HOW TO COMPLETE THIS TASK
Lines with "report": copy each one from the listing below.

Content starts

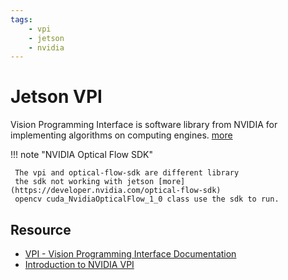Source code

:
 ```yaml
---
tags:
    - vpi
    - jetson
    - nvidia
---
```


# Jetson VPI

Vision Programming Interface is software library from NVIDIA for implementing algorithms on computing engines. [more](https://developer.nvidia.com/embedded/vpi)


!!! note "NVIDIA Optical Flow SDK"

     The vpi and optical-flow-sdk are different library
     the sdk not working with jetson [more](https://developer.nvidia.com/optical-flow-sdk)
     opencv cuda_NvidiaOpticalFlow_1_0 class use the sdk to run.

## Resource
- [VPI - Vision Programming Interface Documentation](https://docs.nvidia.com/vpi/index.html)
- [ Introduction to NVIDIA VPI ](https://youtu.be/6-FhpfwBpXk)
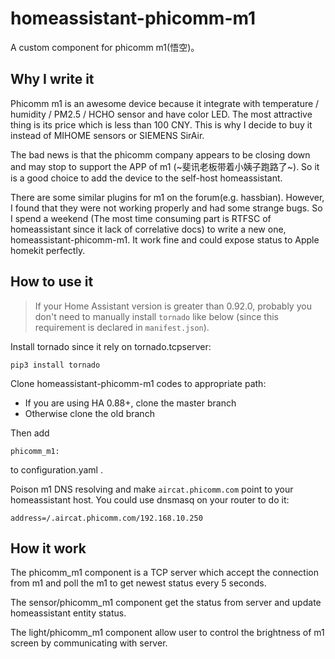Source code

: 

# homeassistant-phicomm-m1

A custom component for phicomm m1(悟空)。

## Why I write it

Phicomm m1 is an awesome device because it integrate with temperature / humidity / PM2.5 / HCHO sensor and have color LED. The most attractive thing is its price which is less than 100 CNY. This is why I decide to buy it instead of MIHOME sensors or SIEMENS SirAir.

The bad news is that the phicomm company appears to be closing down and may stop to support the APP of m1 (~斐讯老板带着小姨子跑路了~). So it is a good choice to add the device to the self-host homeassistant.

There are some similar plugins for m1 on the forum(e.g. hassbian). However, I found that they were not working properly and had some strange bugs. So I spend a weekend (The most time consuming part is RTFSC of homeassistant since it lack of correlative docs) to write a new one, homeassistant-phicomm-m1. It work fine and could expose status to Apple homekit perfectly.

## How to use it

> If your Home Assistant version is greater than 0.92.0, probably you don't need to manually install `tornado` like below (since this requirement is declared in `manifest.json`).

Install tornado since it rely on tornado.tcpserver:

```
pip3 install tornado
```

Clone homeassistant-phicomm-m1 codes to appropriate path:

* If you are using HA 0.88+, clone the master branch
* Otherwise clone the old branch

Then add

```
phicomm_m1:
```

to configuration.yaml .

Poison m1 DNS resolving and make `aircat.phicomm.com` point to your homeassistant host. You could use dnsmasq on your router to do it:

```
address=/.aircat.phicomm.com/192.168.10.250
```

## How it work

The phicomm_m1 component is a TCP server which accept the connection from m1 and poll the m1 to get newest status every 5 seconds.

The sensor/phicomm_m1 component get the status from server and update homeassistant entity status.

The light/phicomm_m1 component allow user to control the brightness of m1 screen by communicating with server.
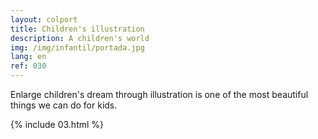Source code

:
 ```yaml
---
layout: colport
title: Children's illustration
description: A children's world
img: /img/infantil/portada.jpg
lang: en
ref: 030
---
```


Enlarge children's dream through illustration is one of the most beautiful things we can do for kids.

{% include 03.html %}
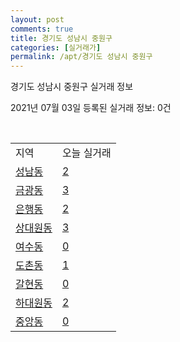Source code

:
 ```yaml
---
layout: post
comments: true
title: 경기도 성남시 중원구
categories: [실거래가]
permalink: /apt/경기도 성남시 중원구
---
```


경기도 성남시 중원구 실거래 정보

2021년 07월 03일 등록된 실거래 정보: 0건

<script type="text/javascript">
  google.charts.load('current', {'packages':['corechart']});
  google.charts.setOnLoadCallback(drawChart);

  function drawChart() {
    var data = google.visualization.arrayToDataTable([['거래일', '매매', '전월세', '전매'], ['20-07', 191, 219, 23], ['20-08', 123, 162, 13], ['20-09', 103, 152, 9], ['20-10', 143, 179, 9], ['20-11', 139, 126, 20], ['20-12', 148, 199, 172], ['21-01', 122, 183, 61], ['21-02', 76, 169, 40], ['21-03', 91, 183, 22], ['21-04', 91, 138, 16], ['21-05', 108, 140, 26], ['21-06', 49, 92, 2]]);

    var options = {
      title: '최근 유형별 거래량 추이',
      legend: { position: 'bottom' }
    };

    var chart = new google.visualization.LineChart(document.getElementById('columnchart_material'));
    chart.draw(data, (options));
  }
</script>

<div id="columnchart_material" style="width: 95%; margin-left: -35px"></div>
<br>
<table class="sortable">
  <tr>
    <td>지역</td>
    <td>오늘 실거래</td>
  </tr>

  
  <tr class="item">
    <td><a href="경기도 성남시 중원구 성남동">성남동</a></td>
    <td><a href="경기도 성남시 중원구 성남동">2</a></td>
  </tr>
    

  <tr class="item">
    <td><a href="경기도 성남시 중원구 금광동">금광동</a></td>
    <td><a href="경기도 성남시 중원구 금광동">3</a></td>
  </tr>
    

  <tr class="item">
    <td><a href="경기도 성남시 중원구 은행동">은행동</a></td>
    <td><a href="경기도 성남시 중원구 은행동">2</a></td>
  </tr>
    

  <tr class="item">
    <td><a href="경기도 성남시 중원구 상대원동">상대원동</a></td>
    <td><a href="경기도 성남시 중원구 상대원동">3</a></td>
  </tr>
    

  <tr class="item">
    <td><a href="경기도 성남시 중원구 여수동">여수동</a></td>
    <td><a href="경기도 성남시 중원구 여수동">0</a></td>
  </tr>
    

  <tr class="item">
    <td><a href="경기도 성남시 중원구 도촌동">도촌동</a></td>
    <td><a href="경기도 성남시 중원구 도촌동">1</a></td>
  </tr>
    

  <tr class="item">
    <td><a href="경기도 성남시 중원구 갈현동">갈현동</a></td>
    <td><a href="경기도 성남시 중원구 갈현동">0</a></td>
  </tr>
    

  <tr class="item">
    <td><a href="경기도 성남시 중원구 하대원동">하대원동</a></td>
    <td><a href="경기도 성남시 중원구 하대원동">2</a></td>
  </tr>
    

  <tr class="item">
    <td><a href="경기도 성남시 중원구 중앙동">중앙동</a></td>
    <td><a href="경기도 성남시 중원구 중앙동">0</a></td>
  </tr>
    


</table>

Content ends
Content starts

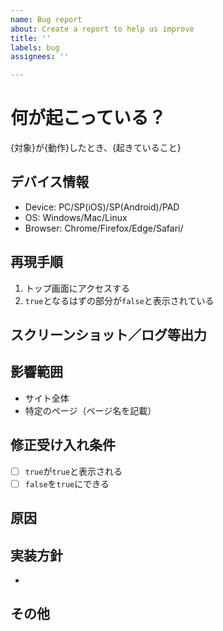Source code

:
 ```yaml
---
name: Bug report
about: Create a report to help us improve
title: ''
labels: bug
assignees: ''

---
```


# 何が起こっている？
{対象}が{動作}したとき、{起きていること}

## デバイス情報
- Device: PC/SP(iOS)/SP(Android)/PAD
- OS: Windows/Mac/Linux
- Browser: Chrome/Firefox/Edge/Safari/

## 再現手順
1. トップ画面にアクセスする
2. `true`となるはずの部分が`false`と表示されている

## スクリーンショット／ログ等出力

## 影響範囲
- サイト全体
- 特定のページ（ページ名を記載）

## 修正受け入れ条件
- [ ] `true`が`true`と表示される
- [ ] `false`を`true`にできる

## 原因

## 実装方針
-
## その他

Content ends
Content starts

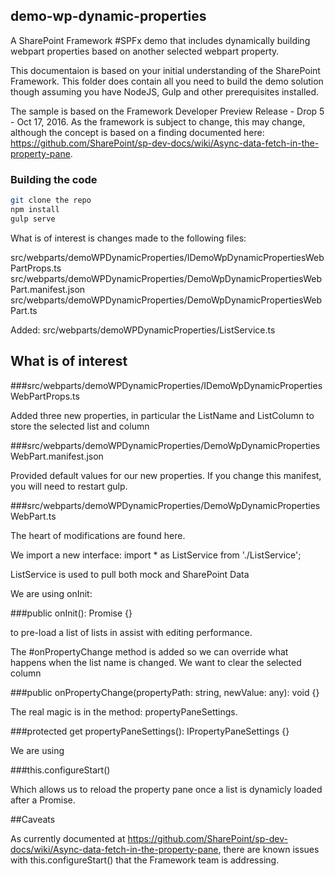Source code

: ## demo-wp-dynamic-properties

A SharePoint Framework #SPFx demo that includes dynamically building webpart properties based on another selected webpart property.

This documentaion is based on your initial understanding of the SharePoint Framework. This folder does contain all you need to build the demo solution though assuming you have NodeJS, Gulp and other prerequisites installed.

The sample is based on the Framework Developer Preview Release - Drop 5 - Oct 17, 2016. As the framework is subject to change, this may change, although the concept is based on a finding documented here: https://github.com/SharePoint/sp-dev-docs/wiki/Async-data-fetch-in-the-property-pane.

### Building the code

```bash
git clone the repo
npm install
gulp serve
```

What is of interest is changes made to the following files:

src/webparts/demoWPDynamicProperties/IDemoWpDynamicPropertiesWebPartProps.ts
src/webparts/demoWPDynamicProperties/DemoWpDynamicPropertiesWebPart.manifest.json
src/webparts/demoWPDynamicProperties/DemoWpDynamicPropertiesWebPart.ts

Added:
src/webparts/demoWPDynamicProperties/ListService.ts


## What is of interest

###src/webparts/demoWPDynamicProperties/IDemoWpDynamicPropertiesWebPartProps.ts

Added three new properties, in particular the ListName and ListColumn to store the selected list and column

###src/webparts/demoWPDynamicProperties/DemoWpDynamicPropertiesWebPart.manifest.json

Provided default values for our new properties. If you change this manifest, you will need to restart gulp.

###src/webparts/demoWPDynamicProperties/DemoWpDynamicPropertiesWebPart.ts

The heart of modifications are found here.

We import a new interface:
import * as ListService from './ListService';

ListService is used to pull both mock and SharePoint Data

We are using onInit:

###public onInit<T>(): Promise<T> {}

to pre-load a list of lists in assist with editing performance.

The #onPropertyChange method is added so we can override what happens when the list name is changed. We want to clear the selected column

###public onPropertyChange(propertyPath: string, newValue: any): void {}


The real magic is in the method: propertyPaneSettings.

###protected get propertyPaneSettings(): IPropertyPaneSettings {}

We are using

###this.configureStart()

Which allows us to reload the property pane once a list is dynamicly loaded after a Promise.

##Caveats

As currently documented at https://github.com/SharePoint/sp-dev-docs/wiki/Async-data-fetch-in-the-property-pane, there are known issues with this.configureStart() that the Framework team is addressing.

Content ends

YOUR SOLUTION
name: Bug report
about: Create a report to help us improve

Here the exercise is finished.